A tab-separated file with one row per Sample, and the rawX, rawY values separated by a single space.

<FAMILY_ID>[TAB]<INDIVIDUAL_ID>[TAB]<RAW_X_SNP_1>[SP]<RAW_Y_SNP_1>[TAB]<RAW_X_SNP_2>[SP]<RAW_Y_SNP_2> ...and so on as per SNPs file...


For example:

WTD0001-O-A08 WTD0001-O-A08 15999 10834 1284 17773 20689 606 ...

WTD0001-O-B01 WTD0001-O-B01 15600 31048 1528 12968 19610 2118 ...

WTD0001-O-B04 WTD0001-O-B04 15600 21048 1528 12968 19610 2118 ...

Calls file

The Calls output file contains the resulting genotype for each SNP. 'No calls' are marked by 0 0. Otherwise the Alleles are carried over from the SNPs file.


A tab-separated file with one row per Sample, and the allele A & B values separated by a single space.
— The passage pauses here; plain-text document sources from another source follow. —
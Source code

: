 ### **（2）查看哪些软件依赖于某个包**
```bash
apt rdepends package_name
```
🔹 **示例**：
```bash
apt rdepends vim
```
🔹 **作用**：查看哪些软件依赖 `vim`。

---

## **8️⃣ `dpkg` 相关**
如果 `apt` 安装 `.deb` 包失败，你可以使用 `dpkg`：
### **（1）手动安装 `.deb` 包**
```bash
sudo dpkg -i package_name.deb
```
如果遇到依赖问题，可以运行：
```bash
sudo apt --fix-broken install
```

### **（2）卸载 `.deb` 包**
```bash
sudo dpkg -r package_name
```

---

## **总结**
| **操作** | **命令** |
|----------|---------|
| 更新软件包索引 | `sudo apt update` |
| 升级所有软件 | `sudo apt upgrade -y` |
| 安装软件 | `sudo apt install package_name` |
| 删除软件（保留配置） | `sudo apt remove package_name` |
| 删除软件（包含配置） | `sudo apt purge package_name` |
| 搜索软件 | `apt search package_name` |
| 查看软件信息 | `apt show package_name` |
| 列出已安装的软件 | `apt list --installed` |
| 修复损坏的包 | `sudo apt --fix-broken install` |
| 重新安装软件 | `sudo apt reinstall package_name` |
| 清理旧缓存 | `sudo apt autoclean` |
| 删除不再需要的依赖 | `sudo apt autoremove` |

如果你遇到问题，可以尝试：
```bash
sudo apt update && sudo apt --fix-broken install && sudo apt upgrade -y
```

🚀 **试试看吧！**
<FAMILY_ID>[TAB]<INDIVIDUAL_ID>[TAB]<ALLELE_A_SNP_1>[SP]<ALLELE_B_SNP_1>[TAB]<ALLELE_A_SNP_2>[SP]<ALLELE_B_SNP_2> ...and so on as per SNP file...


For example:

WTD0001-O-A08 WTD0001-O-A08 0 0 A G A A G G C G ...

WTD0001-O-B01 WTD0001-O-B01 A A G G C G T C 0 0 ...
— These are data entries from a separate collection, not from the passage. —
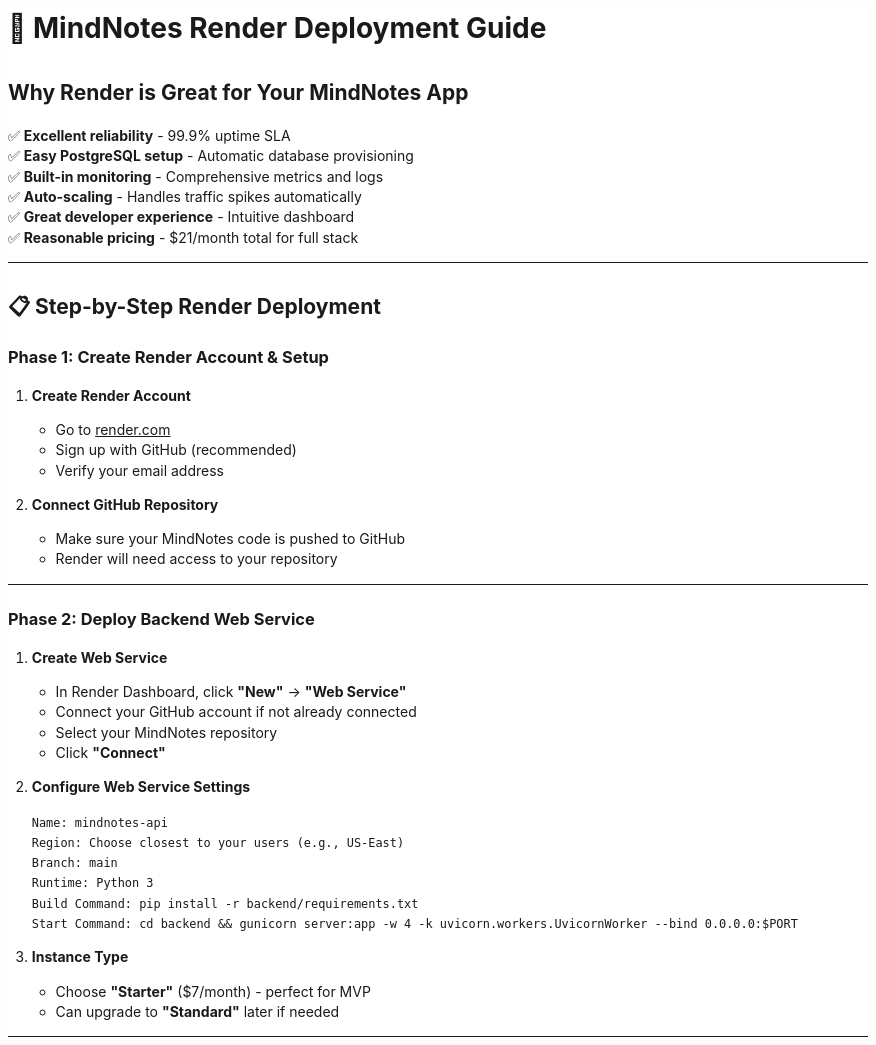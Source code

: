 # 🚀 MindNotes Render Deployment Guide

## Why Render is Great for Your MindNotes App

✅ **Excellent reliability** - 99.9% uptime SLA  
✅ **Easy PostgreSQL setup** - Automatic database provisioning  
✅ **Built-in monitoring** - Comprehensive metrics and logs  
✅ **Auto-scaling** - Handles traffic spikes automatically  
✅ **Great developer experience** - Intuitive dashboard  
✅ **Reasonable pricing** - $21/month total for full stack  

---

## 📋 Step-by-Step Render Deployment

### Phase 1: Create Render Account & Setup

1. **Create Render Account**
   - Go to [render.com](https://render.com)
   - Sign up with GitHub (recommended)
   - Verify your email address

2. **Connect GitHub Repository**
   - Make sure your MindNotes code is pushed to GitHub
   - Render will need access to your repository

---

### Phase 2: Deploy Backend Web Service

1. **Create Web Service**
   - In Render Dashboard, click **"New"** → **"Web Service"**
   - Connect your GitHub account if not already connected
   - Select your MindNotes repository
   - Click **"Connect"**

2. **Configure Web Service Settings**
   ```
   Name: mindnotes-api
   Region: Choose closest to your users (e.g., US-East)
   Branch: main
   Runtime: Python 3
   Build Command: pip install -r backend/requirements.txt
   Start Command: cd backend && gunicorn server:app -w 4 -k uvicorn.workers.UvicornWorker --bind 0.0.0.0:$PORT
   ```

3. **Instance Type**
   - Choose **"Starter"** ($7/month) - perfect for MVP
   - Can upgrade to **"Standard"** later if needed

---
WTD0001-O-B04 WTD0001-O-B04 A A G G C G T C 0 0 ...


Probabilities file

The Probabilities output file outputs the all three probabilities for the possible genotypes for each SNP.


A tab-separated file with one row per Sample, and the probabilities AA, AB, BB separated by single spaces.

<FAMILY_ID>[TAB]<INDIVIDUAL_ID>[TAB]<PROB_AA_SNP_1>[SP]<PROB_AB_SNP_1>[SP]<PROB_BB_SNP_1>[TAB]<PROB_AA_SNP_2>[SP]<PROB_AB_SNP_2>[SP]<PROB_BB_SNP_2> ...and so on as per SNP file...


For example:

WTD0001-O-A08 WTD0001-O-A08 0.999212 0.000716231 7.20932e-05 0.999212 0.000716231 7.20932e-05 ...

WTD0001-O-B01 WTD0001-O-B01 0.999991 5.65942e-06 3.80093e-06 0.999991 5.65942e-06 3.80093e-06 ...

WTD0001-O-B04 WTD0001-O-B04 0.999991 5.65942e-06 3.80093e-06 0.999991 5.65942e-06 3.80093e-06 ...

The MatLab version of GenoSNP is available here. Please consult the included README file for input/output data formats.


You can also find some R functions for plotting here. These use the previous version for the format of the Input/Output so please consult the included README file.